## What is required:
The required answer is every line of the data containing the word "there".
*** Data to examine
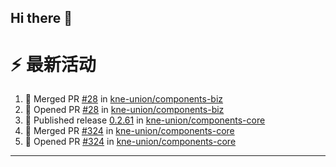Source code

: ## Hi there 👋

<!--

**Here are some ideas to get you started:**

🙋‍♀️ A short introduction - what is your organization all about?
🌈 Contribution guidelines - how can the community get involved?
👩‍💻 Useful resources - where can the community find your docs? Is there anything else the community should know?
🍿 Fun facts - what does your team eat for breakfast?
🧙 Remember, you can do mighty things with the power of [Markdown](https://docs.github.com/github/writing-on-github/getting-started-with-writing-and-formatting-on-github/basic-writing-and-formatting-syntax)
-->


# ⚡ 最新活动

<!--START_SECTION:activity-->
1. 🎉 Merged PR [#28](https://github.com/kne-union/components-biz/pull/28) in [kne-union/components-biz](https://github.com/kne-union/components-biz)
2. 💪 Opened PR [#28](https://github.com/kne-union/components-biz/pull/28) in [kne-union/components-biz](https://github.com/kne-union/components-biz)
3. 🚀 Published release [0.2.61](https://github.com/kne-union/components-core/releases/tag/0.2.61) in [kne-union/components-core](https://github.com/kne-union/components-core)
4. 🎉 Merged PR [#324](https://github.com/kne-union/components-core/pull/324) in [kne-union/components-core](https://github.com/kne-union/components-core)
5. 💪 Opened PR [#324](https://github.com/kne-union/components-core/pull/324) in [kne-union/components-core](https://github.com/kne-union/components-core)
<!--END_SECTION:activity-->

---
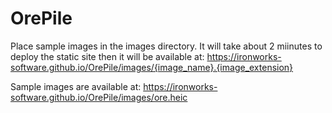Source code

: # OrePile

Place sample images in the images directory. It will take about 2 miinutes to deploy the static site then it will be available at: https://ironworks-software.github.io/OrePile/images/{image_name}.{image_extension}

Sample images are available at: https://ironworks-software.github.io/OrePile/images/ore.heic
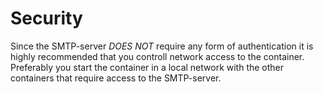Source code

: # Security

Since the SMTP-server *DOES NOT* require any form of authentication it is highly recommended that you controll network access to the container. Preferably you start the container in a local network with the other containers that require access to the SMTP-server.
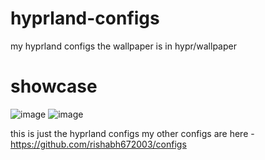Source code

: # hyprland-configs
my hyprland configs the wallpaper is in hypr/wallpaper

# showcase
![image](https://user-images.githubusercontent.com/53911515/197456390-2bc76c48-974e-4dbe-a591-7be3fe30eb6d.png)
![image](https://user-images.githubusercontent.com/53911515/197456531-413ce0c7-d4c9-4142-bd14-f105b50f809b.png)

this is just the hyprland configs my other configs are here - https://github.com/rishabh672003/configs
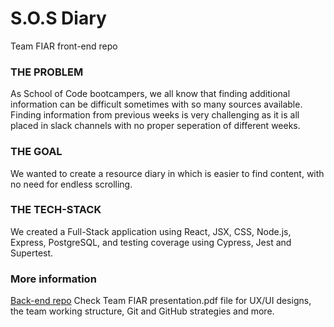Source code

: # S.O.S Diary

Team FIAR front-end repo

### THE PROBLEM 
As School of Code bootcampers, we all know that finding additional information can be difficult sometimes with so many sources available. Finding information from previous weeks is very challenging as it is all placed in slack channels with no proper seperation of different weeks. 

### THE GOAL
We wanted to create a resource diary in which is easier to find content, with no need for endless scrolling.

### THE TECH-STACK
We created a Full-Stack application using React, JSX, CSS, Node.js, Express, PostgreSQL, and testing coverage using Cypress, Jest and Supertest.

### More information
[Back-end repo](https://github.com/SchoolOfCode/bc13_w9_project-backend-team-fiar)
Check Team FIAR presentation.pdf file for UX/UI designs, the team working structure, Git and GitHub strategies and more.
******
*** Data to examine
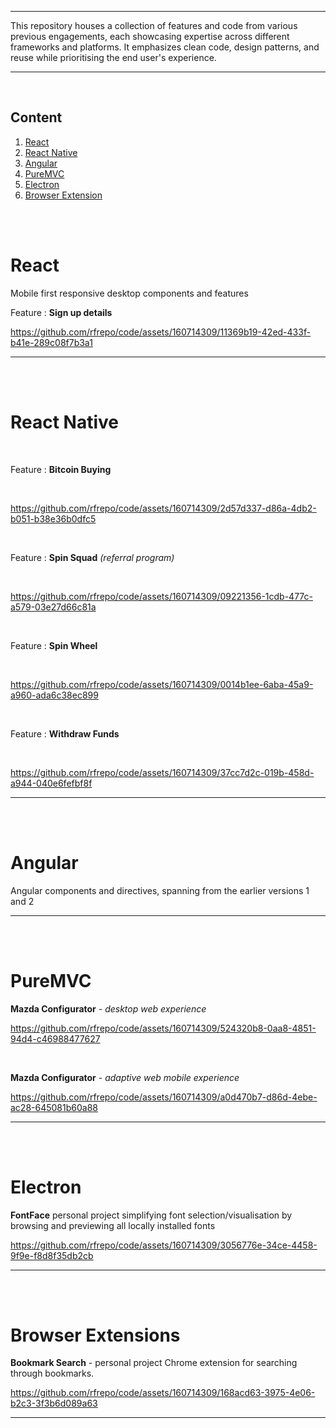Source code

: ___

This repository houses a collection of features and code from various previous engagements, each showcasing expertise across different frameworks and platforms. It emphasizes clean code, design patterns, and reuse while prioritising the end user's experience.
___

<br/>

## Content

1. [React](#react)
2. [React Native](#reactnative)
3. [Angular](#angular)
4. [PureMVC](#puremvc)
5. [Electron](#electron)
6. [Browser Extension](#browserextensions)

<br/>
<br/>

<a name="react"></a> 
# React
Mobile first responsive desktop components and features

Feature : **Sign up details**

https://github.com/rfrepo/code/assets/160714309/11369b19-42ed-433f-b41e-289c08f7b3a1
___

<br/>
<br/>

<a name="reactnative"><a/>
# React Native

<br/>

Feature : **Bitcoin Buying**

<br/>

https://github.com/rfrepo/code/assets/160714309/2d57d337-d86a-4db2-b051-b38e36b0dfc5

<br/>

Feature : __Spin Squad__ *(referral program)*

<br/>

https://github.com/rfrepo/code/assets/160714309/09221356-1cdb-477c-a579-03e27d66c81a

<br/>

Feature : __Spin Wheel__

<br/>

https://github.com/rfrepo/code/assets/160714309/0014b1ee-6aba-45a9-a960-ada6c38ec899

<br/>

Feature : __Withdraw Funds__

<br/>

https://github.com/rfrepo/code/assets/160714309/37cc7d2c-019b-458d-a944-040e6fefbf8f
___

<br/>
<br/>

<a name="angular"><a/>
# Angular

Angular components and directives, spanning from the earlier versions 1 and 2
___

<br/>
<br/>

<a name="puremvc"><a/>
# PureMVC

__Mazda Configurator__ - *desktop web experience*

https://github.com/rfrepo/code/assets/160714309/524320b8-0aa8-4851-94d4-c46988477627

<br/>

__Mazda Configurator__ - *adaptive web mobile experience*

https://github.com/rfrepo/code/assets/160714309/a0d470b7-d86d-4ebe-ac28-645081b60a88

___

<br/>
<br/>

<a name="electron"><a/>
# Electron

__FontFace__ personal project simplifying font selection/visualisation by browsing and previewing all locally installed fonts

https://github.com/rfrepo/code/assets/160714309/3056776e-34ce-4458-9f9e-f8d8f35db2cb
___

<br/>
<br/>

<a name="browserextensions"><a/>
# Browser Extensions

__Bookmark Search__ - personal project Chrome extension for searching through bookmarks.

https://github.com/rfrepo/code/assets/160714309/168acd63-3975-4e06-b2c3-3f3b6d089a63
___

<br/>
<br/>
******
## Result of the task:
: ## Hi there 👋
👩‍💻 Useful resources - where can the community find your docs? Is there anything else the community should know?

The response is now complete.